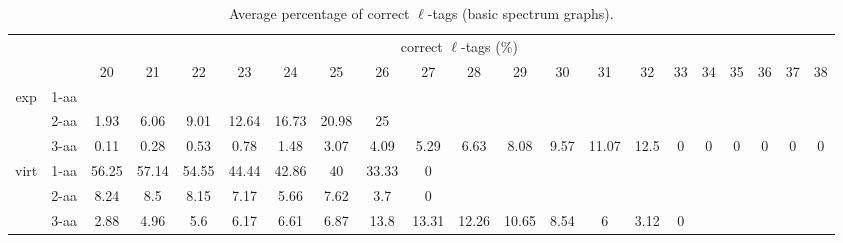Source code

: \documentclass{article}
\begin{document}
\begin{table}[h]\tiny
\vspace{3mm}
{\centering
\begin{center}
\begin{tabular}{|c|l|c|c|c|c|c|c|c|c|c|c|c|c|c|c|c|c|c|c|c|}
  \hline
  \multicolumn{2}{|c|}{ } & \multicolumn{ 19 }{|c|}{ correct $\ell$-tags (\%)} \\
  \cline{3- 21}
  \multicolumn{2}{|c|}{ }  & 20 & 21 & 22 & 23 & 24 & 25 & 26 & 27 & 28 & 29 & 30 & 31 & 32 & 33 & 34 & 35 & 36 & 37 & 38\\
  \hline
  \multirow{3}{*}{exp}
&  1-aa  &  &  &  &  &  &  &  &  &  &  &  &  &  &  &  &  &  &  & \\&  2-aa  & 1.93 & 6.06 & 9.01 & 12.64 & 16.73 & 20.98 & 25 &  &  &  &  &  &  &  &  &  &  &  & \\&  3-aa  & 0.11 & 0.28 & 0.53 & 0.78 & 1.48 & 3.07 & 4.09 & 5.29 & 6.63 & 8.08 & 9.57 & 11.07 & 12.5 & 0 & 0 & 0 & 0 & 0 & 0\\ \hline
  \multirow{3}{*}{virt} 
&  1-aa  & 56.25 & 57.14 & 54.55 & 44.44 & 42.86 & 40 & 33.33 & 0 &  &  &  &  &  &  &  &  &  &  & \\&  2-aa  & 8.24 & 8.5 & 8.15 & 7.17 & 5.66 & 7.62 & 3.7 & 0 &  &  &  &  &  &  &  &  &  &  & \\&  3-aa  & 2.88 & 4.96 & 5.6 & 6.17 & 6.61 & 6.87 & 13.8 & 13.31 & 12.26 & 10.65 & 8.54 & 6 & 3.12 & 0 &  &  &  &  & \\ \hline
\end{tabular}
\end{center}
\par}
\centering
\caption{ Average percentage of correct $\ell$-tags (basic spectrum graphs).}
\vspace{3mm}
\label{table:table1}
\end{table}
\end{document}
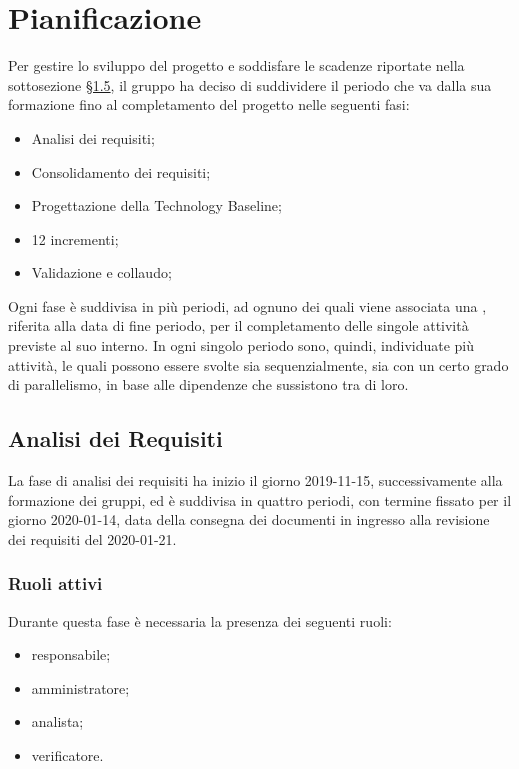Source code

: \section{Pianificazione}

	Per gestire lo sviluppo del progetto e soddisfare le scadenze riportate nella sottosezione \hyperref[riferimento_scadenze]{\S1.5}, il gruppo ha deciso di suddividere il periodo che va dalla sua formazione fino al completamento del progetto nelle seguenti fasi:
	\begin{itemize}
		\item Analisi dei requisiti;
		\item Consolidamento dei requisiti;
		\item Progettazione della Technology Baseline;
		\item 12 incrementi;
		\item Validazione e collaudo;
	\end{itemize}
	Ogni fase è suddivisa in più periodi, ad ognuno dei quali viene associata una , riferita alla data di fine periodo, per il completamento delle singole attività previste al suo interno. In ogni singolo periodo sono, quindi, individuate più attività, le quali possono essere svolte sia sequenzialmente, sia con un certo grado di parallelismo, in base alle dipendenze che sussistono tra di loro.
	
	\subsection{Analisi dei Requisiti}
	
		La fase di analisi dei requisiti ha inizio il giorno 2019-11-15, successivamente alla formazione dei gruppi, ed è suddivisa in quattro periodi, con termine fissato per il giorno 2020-01-14, data della consegna dei documenti in ingresso alla revisione dei requisiti del 2020-01-21.
		
		\subsubsection{Ruoli attivi}
		
			Durante questa fase è necessaria la presenza dei seguenti ruoli:
			\begin{itemize}
				\item responsabile;
				\item amministratore;
				\item analista;
				\item verificatore.
			\end{itemize}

(TASK PROMPT):
Your answer should be a single number: how many lines in the listing above contain "tags"?

(COMPLETED EXERCISE):
2